[Start of Attachment]

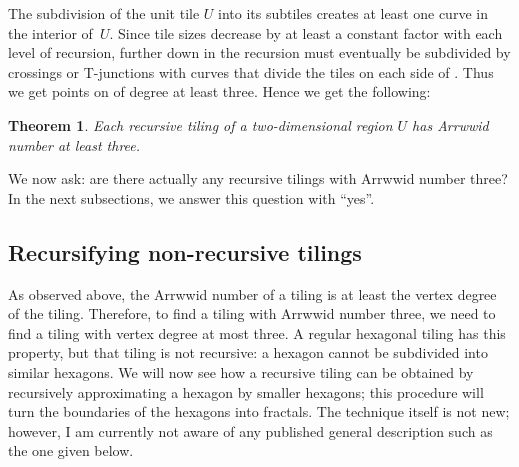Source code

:\documentclass[11pt,a4paper]{article}
\newcommand{\unittile}{\ensuremath{U}\xspace}
\newtheorem{theorem}{Theorem}
\begin{document}
The subdivision of the unit tile \unittile into its subtiles creates at least one curve  in the interior of~\unittile. Since tile sizes decrease by at least a constant factor with each level of recursion, further down in the recursion  must eventually be subdivided by crossings or T-junctions with curves that divide the tiles on each side of . Thus we get points on  of degree at least three. Hence we get the following:

\begin{theorem}\label{th:2dtilinglb}
Each recursive tiling of a two-dimensional region \unittile has Arrwwid number at least three.
\end{theorem}

We now ask: are there actually any recursive tilings with Arrwwid number three? In the next subsections, we answer this question with ``yes''.

\subsection{Recursifying non-recursive tilings}
As observed above, the Arrwwid number of a tiling is at least the vertex degree of the tiling. Therefore, to find a tiling with Arrwwid number three, we need to find a tiling with vertex degree at most three. A regular hexagonal tiling has this property, but that tiling is not recursive: a hexagon cannot be subdivided into similar hexagons. We will now see how a recursive tiling can be obtained by recursively approximating a hexagon by smaller hexagons; this procedure will turn the boundaries of the hexagons into fractals. The technique itself is not new; however, I am currently not aware of any published general description such as the one given below.
\end{document}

[End of Attachment]

Assignment
Search the material for the word "theorem". Each line where it is found must be copied.

Response to this task
\newtheorem{theorem}{Theorem}
\begin{theorem}\label{th:2dtilinglb}
\end{theorem}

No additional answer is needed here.